O Fusca 1967 era um caso à parte. Um dia, enquanto o meu pai o lavava, espetei meu dedo num arame embaixo do banco traseiro, que estava com o assento reclinado. O sangue correu, misturado às lágrimas. Mas o incidente não foi suficiente para diminuir o meu amor pelo carro. O volante, branco, com a buzina num semi-aro metálico, hoje pode ser encontrado na internet sob a denominação "volante cálice marfim". O velocímetro, o cheiro do couro... e a cor da lataria... Só fui convencido de que era "azul calcinha" por que, muito mais tarde, fazendo referência à mesma cor, minha esposa vaticinou: é um azul bem clarinho. Até então, eu via algo muito perto de cinza claro, e ainda sou capaz de o sustentar firmemente; mas, infelizmente, nessa história o daltônico sou eu...
O ponto onde quero chegar - e que motivou essa reflexão - é que a minha memória falha em torno de alguns detalhes, para mim, importantes. E a minha curiosidade não pode ser atendida por qualquer consulta que eu venha fazer ao Google ou à IA. Os meios digitais me ajudaram com a partida de futebol. Sua data exata, por exemplo. Há fragmentos de vídeos dessa partida no YouTube e fotos de muitos fuscas parecidos com aquele do meu pai, na internet. E do seu volante, dos seus pneus e estofamento. Mas, para além disso, um outro fato marcou essa data para mim: nesse mesmo dia, numa conversa informal, o meu velho acertou a venda do veículo para um completo desconhecido. O rapaz era amigo da família da prima dele. Estava lá, naquele dia, muito provavelmente por causa da partida de futebol. Encantou-se pelo carro, numa época em que uma folha de cheque era uma garantia razoável; um pouco mais confiável do que a palavra acordada. Mesmo assim, negociaram. E voltamos "à pé" para casa.

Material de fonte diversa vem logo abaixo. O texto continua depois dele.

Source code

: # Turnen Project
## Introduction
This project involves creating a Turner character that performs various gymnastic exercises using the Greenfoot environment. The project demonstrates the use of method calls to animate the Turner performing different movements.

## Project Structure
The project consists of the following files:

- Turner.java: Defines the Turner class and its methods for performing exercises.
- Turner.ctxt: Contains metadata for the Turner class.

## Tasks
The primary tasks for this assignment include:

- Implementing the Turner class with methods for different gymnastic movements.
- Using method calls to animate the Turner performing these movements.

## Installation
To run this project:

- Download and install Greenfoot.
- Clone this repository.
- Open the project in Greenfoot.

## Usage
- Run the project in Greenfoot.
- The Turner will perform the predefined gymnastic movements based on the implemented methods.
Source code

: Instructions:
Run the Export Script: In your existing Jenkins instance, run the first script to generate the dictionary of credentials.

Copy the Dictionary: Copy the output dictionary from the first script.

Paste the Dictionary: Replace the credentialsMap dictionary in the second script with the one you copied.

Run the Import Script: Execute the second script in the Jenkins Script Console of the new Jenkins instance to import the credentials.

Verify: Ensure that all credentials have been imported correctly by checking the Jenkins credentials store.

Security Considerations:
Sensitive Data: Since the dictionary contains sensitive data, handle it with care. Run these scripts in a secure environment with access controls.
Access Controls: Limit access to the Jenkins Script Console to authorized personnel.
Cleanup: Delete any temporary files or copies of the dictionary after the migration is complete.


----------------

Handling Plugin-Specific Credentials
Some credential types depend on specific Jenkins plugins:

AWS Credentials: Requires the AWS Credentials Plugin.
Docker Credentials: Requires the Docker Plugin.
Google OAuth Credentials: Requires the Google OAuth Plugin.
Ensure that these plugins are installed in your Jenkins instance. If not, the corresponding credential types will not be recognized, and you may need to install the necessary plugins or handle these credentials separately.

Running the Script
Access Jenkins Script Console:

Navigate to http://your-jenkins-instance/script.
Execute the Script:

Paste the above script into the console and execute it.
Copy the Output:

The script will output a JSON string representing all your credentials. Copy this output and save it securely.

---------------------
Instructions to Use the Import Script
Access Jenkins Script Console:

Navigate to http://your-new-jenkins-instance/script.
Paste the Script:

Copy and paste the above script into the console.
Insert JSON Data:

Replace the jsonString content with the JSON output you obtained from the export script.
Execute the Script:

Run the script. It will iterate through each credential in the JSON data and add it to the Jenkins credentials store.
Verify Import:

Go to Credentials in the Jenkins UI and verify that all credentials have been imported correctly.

Nunca coincidiu de meu falecido pai e eu voltarmos ao assunto. E a mosquinha do "Como isso aconteceu?" zumbe em meus ouvidos até hoje. Alguém vender um carro a um quase desconhecido, com uma garantia tão frágil, e voltar de condução para casa, do outro lado da cidade, precisando de quase três horas para retornar da jornada com três crianças (a mais velha, à época, contava sete anos) é , no mínimo, curioso. Minha mãe não foi conosco. Por quê? Estava indisposta? Tinha ciúmes da prima? Não confiava no motorista inexperiente que o meu pai era na época? E o nome da prima dele? O nome... O nome... Noêmia. Noêmia! Lembro-me agora, a "prima Noêmia". Mas, é só. E nenhuma informação complementar pôde ou poderá ser obtida por meios eletrônicos. Apenas laços familiares, há muito desfeitos, poderiam elucidar algumas questões e serenar minha alma. Só que o tempo os enterrou. E hoje, compreendo a sensibilidade de Gil quando concluiu que "cérebro eletrônico nenhum me dá conforto com seus botões e seus olhos de vidro". Nem GPS, nem IA, nem Google. Nenhuma ferramenta de busca pode nos socorrer em nossas necessidades mais humanas.